To cheese or not to cheese, that’s the seafood question. I cheesed.

And last, make the Thermidor or Mornay sauce. If you are wondering why I offer two versions its because there are a lot who think it is a crime to mix fish and seafood. In Maine, we do it all the time. Why? It tastes good. Also, we eat a lot of seafood, and varying the cuisine, the seasonings and cooking method is how we keep variety in our lives.

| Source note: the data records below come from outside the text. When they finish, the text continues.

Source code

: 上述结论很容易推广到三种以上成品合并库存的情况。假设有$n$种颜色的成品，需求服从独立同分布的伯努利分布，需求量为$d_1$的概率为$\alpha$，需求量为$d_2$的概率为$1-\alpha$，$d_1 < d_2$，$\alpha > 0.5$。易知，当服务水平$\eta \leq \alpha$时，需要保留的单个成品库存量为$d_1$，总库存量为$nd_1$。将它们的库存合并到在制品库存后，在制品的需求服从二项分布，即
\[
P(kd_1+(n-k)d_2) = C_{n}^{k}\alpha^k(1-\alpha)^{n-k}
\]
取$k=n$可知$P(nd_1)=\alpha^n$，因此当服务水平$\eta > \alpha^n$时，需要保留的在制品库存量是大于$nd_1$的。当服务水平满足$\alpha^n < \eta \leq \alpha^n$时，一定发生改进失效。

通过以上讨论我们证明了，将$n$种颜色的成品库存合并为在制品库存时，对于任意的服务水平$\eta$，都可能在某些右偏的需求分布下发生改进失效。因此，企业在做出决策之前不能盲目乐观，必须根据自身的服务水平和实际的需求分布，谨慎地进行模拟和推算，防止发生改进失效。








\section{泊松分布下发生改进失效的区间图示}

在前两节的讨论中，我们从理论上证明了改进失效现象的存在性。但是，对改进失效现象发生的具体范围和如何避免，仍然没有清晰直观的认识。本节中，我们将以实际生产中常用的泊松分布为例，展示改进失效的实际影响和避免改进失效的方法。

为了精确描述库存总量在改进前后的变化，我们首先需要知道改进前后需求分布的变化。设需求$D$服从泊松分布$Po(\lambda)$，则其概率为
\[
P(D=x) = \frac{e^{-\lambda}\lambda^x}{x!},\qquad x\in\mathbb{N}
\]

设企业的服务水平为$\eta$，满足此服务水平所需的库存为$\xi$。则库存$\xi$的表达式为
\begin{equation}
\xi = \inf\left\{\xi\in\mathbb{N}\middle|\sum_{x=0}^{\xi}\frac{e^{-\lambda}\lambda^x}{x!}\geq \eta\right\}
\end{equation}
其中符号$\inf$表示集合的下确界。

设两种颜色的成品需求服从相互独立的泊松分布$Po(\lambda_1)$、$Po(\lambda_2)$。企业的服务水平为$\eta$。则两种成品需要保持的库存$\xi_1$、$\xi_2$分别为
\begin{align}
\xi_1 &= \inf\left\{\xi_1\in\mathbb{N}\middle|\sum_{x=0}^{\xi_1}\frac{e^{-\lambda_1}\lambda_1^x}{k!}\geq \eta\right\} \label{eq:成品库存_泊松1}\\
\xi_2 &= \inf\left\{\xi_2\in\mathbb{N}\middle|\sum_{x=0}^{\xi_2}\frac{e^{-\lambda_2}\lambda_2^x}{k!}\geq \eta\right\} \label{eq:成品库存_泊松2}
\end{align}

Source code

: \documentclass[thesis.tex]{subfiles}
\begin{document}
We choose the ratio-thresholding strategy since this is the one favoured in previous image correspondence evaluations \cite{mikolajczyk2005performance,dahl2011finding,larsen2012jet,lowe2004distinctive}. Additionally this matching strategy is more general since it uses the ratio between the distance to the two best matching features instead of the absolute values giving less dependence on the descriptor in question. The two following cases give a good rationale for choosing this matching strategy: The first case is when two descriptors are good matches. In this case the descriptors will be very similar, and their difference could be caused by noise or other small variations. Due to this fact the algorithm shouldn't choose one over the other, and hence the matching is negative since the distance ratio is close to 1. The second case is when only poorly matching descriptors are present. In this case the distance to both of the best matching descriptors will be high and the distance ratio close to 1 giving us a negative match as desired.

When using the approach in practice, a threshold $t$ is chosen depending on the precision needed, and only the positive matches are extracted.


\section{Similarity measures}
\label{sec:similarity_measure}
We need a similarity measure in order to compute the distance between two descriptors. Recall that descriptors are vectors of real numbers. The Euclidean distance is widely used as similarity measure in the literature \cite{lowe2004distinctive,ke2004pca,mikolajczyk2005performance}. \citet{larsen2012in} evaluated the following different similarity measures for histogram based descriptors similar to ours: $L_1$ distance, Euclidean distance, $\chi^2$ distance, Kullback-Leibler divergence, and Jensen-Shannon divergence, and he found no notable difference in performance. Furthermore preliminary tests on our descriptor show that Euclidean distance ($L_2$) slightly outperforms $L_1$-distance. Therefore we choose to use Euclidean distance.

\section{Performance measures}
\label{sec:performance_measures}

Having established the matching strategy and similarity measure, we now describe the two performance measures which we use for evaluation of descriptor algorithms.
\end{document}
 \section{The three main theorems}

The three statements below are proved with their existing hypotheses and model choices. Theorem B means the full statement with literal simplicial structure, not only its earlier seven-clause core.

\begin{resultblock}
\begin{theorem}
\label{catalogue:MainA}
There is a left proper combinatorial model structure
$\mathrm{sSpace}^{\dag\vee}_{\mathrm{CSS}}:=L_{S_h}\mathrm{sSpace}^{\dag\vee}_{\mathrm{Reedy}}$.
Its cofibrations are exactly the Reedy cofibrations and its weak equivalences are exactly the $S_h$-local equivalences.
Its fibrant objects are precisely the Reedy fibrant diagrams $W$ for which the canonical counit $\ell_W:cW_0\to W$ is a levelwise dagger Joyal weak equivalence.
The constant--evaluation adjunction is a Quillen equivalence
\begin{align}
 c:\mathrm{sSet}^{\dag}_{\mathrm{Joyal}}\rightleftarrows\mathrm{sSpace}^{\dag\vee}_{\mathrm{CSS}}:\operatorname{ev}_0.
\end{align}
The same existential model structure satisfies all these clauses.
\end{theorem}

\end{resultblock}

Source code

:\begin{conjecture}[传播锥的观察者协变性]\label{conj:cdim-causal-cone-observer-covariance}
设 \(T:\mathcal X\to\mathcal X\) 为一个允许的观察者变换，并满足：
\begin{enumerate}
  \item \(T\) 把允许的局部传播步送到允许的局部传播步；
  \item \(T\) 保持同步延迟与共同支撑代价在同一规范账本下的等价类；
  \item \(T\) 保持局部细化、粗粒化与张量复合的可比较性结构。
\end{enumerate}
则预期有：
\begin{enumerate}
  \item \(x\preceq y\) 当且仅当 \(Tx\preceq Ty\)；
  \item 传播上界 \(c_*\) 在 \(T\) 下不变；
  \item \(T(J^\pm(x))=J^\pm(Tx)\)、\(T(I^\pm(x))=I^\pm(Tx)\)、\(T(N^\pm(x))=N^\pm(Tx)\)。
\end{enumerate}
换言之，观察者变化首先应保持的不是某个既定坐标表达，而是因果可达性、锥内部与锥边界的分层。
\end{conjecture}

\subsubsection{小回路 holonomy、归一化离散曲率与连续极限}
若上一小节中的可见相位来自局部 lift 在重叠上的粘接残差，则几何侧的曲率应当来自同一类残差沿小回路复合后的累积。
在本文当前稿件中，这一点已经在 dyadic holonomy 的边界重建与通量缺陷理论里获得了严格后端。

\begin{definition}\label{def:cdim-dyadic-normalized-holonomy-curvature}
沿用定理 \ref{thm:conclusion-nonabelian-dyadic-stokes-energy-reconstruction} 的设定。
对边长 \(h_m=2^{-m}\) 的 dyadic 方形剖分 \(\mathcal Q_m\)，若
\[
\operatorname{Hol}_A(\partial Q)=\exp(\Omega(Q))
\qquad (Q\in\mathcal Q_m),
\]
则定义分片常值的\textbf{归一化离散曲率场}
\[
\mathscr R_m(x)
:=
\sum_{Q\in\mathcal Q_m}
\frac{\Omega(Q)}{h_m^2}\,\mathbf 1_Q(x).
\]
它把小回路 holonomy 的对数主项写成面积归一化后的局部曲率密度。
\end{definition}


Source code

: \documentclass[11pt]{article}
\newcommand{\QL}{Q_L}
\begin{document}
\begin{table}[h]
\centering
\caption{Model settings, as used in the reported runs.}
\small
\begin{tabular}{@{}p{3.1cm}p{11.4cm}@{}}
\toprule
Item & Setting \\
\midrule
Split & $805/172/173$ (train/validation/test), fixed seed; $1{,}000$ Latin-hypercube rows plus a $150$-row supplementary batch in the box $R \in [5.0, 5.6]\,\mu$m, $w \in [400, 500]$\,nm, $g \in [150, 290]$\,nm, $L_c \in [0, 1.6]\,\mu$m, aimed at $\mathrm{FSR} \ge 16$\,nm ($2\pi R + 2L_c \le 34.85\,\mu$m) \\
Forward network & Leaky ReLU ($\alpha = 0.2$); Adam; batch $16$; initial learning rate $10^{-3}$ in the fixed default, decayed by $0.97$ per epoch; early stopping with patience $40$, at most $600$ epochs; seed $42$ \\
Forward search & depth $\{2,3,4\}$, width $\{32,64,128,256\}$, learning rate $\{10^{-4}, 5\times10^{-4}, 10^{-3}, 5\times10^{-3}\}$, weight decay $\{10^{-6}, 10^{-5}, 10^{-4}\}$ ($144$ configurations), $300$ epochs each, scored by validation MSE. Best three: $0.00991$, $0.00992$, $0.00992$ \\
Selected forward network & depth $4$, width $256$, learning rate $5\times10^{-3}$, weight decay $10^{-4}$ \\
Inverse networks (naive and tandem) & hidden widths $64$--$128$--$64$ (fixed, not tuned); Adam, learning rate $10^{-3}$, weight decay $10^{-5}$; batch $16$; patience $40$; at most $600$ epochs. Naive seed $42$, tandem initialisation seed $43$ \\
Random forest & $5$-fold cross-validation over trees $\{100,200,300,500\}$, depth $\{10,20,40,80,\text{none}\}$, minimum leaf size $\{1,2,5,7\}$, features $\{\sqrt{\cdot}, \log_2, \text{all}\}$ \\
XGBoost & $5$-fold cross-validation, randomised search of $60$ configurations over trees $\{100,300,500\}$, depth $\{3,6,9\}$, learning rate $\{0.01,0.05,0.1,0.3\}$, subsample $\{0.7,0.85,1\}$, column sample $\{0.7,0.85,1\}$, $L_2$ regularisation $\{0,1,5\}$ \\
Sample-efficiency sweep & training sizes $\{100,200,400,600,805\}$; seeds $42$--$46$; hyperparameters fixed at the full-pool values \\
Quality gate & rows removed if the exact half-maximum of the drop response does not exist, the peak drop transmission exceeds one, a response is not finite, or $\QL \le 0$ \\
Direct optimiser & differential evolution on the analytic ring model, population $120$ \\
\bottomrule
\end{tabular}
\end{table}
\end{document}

Lobster Thermidor vs Mornay

And last on the list of steps is to make the Thermidor or Mornay sauce. If you are wondering why I offer two versions, it’s because there are a lot who think it is a crime to mix cheese and seafood. In Maine, we do it all the time. Why? It tastes good. Also, we eat a lot of seafood, and varying the cuisine, the seasonings and cooking method is how we keep variety in our lives. 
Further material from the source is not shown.